11 de janeiro de 2012

O pregador, o Mendigo e Jesus

Por Hudson Almeida,
numa noite em meu pensamento



Tá o pastor, no ponto de ônibus, aguardando o coletivo para seguir em frente após mais um culto na campanha “7 dias para prosperar”. O religioso sempre pegava o último ônibus rumo à sua modesta casa devido ao fato de ser o último a sair do templo. Propositalmente o fazia. Tinha vergonha de ser visto pelos membros entrando num ônibus.

Sozinho, aguardava a chegada daquele que o levaria até o seu lar (terreno). E ali, num protelar tedioso, vê um mendigo noviço – pois não o vira naquele ponto antes – aproximando-se com sua latinha de moedas atestando ter intenção de conversar.

Mendigo – Olá Pastor.

Pastor – Oi

Mendigo – O senhor é pastor da “Igreja Evangélica Conservadora Neo-Reformulada no Contexto Global”?

Pastor – Não. Sou da “Igreja Evangélica Conservadora Neo-Reformulada do Reino Dispendioso em Vida”.

Mendigo – É que os nomes são parecidos!

Pastor – Mas nós somos diferentes em vários aspectos teológicos de suma importância ao contexto cristão.

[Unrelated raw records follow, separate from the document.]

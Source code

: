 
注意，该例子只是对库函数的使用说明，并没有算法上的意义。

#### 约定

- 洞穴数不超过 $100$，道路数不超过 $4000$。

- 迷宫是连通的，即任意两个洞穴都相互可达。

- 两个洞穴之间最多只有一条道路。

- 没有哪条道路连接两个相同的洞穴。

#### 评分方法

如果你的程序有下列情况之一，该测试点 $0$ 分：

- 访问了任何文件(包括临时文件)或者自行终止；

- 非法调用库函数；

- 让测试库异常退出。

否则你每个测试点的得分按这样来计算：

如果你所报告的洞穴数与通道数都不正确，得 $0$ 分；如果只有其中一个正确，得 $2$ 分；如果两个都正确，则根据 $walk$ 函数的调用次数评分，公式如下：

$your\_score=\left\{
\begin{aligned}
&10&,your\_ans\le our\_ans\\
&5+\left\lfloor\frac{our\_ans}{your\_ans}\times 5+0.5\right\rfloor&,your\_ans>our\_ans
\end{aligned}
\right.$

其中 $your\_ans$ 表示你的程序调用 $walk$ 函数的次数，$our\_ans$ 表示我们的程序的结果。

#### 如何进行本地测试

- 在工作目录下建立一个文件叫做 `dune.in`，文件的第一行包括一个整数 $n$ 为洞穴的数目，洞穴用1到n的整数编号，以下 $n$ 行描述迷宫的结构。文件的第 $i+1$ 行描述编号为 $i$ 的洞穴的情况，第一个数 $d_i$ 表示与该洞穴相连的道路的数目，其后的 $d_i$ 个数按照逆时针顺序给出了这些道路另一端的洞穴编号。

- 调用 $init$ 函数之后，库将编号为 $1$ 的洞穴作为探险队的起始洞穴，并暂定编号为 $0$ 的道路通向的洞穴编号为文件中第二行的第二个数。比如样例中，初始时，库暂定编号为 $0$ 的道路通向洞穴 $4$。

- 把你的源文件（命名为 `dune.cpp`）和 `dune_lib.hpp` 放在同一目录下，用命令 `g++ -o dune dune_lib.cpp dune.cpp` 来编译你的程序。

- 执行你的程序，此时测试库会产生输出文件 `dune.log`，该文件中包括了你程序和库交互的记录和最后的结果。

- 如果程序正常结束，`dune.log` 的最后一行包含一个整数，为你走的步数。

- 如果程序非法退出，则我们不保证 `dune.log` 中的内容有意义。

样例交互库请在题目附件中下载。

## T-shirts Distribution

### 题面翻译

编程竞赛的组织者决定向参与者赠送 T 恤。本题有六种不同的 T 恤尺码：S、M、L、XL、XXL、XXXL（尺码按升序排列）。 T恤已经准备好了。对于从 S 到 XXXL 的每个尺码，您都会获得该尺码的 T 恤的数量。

Mendigo – Eu sei. Hoje em dia as divergências relativizadas são motivos para o surgimento de novas congregações.

Pastor – Hã?

Mendigo – O que?

Pastor – Você já foi crente?

Mendigo – Eu sou.

Pastor – Mas assim, mendigando?

Mendigo – Eu posso ser Jesus, disfarçado de mendigo, testando sua caridade.

Pastor – Meu filho, eu não tenho nada pra te ofertar. Infelizmente meu dinheiro está no banco e só tenho o Rio-Card aqui.

Mendigo – Mas eu não entendo Pastor.

Pastor – O que?
Mendigo – Hoje no culto, o senhor falava da campanha “7 dias para prosperar” e desafiava os ouvintes a crerem que iram ficar prósperos em todas as áreas de sua vida.

Pastor – Sim, e?

Mendigo – Bem, é que o senhor não me parece do tipo próspero. O senhor utiliza ônibus, tem rio-card, não tem uma pratinha pra abençoar o pobre mendigo...

Pastor – Pois saiba que você também não me parece ser mendigo.

Mendigo – Por quê?

Pastor – Bem, seu português é bem mais correto que o da média brasileira, sua argumentação é peculiar a oradores experientes e seu conhecimento de causa é bem mais amplo que o de um mero observador de rua.

Mendigo – Mas eu sou mendigo sim. Não tenho onde morar, o que vestir ou o que comer. Vivo das esmolas que ganho durante o dia.

Pastor – Mas eu também sou próspero sim! Tenho uma linda família, um bom emprego, paz no coração e uma mente guiada pelo espírito.

Mendigo – Ah, mas eu estou falando da outra prosperidade, reverendo.

Pastor – Só conheço uma.

Mendigo – Não foi isso o que o senhor disse no sermão hoje.

Pastor – Anda assistindo os meus sermões?

Mendigo – Sentado na calçada o reverb me alcança.

Pastor – Olha você só pode estar me testando mesmo.

Mendigo – Eu lhe disse.

Pastor – Toma aqui um trocado, e tenha uma boa noite.

O mendigo pega sua esmola, dá alguns passos e pára virando-se para o pastor.

Mendigo – Pastor, não se preocupe, eu não sou Jesus.

Pastor – Por via das dúvidas, não é bom arriscar. Não me surpreenderia se fosse.

Mendigo – Pois eu sim. Sempre ouço dizer que vocês são os representantes de Jesus aqui na Terra. Mas hoje eu comprovei que isto não é bem assim.

Pastor – Está insinuando que eu não tenho Jesus?

Mendigo – Não é isso. Só acho quem parece com Jesus deveria pregar o que vive e viver a realidade do que prega.

Pastor – O seu problema é por eu não ter um carro do ano, uma mansão ou muito dinheiro no bolso né?

Mendigo – Não, não. É que há nove dias eu venho assistindo a campanha de 7 dias para prosperar e nada mudou em minha vida.

Pastor – Mas meu filho eu...

Mendigo – E nem na sua pastor. Boa noite.

Sai o mendigo. Chega o ônibus e o pastor, perplexo, sobe no coletivo e senta no banco da frente, pensando em sua vida, suas mensagens e se o mendigo realmente era ou não o próprio Jesus.